これ、どうする? そうか! なら仕方ないそうするか…ダメダメ! でもな…うーん?


天使対悪魔の戦いが今始まろうとしている!


乗るしかないこのハンカチに! 


いや待てよ! 耳を貸すな! 君には七瀬がいるだろう。彼女を悲しませるな。


それは違う。七瀬は彼女じゃない。なので乗っかっても浮気でもなんでもない!



確かにそうだが、よく考えてみろ。七瀬が男の上に乗っかってたら? 君はショックを受けるだろう。

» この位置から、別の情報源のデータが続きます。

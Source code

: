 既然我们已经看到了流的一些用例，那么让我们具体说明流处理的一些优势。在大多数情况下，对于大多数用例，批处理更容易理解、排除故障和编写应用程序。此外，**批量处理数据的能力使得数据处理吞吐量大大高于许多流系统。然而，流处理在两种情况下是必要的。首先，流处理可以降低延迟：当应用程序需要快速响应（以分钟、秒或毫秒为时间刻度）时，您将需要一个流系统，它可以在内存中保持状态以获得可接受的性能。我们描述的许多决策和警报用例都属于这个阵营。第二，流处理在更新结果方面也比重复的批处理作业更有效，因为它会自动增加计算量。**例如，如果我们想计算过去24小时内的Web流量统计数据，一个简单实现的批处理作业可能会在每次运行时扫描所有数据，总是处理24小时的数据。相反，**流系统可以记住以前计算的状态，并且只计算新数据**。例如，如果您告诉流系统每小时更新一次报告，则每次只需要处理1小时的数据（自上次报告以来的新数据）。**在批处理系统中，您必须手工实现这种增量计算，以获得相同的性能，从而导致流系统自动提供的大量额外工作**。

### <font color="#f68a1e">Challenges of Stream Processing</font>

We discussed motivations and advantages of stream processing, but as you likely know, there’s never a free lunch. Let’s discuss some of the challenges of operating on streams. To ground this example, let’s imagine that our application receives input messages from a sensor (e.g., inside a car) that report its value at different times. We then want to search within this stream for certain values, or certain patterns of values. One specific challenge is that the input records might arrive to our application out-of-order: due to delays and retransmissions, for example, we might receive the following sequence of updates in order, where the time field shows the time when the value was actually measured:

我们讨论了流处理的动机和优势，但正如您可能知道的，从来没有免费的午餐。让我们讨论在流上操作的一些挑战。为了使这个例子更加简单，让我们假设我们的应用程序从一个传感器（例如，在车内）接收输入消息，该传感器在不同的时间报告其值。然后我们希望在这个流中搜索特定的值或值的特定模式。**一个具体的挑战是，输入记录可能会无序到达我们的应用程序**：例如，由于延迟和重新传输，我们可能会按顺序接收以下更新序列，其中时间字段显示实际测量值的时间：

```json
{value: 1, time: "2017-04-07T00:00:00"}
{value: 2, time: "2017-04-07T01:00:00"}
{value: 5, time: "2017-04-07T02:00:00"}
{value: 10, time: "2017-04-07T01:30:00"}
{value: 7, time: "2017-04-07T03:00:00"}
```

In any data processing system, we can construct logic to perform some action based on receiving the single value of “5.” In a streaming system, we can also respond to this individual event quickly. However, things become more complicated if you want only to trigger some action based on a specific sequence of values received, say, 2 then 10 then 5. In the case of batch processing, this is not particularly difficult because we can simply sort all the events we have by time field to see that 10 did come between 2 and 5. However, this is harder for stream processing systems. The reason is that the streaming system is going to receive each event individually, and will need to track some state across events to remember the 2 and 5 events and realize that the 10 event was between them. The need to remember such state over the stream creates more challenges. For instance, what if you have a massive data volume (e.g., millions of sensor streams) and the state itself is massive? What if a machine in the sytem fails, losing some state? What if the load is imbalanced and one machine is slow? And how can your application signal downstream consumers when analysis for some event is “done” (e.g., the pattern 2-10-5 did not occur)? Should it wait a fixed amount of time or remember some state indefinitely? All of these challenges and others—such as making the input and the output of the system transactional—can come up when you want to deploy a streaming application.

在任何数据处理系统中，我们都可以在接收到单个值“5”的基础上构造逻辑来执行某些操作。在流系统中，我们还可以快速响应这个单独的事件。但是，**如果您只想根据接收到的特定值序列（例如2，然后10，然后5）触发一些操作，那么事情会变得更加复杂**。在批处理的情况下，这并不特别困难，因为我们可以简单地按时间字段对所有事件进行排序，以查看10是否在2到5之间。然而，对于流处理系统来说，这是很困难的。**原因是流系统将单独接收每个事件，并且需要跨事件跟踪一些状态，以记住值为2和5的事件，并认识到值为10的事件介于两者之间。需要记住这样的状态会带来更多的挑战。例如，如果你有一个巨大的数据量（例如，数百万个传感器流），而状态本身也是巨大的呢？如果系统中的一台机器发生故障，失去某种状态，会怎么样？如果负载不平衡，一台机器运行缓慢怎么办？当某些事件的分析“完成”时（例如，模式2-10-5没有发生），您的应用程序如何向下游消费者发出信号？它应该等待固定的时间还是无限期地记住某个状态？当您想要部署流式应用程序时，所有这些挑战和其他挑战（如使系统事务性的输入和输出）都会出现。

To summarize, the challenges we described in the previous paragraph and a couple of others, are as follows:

待て待て、それはショックだが男と女の性欲は違う。比べるのはおかしい!


それって男は良いけど女は駄目ってなるだろう。君はそんな暴論聞かないよね?


いやいや、それよりこのハンカチの上に乗っかって女子の肌に触れる事の方が大事だ!


なんだよこの天使の正論と、悪魔の暴論!


「先輩! どうしますか?」



「ちょっと待って。今天使と悪魔が戦ってるんだ。それの決着がついてからで良い?」


「天使と悪魔ですか?」



「ああ、もう少し待つんだ。」


ちょっと待てーい! 


誰だ? 


俺はイマジナリー神崎! 君に警告しに来た!


なんだと?


後輩ちゃんを乗せる危険性について、君は軽く考え過ぎている! 七瀬にその姿見られたらどうする? 世の中にはあり得ない偶然が起きるんだ。七瀬じゃなくても、先生に見られたら? 君は七瀬を失うんだぞ!



イマジナリー神崎! 確かに!


しかしそんな、天文学的可能性を恐れて、女の子に膝の上に乗ってもらう。これは大いなる遺産になるのに、それを放棄するほどか? 違うだろ! 


悪魔! 確かに!


…俺はハンカチを見つめた。あれ? 何か…このハンカチに違和感が…その時身に覚えのある声が聞こえた。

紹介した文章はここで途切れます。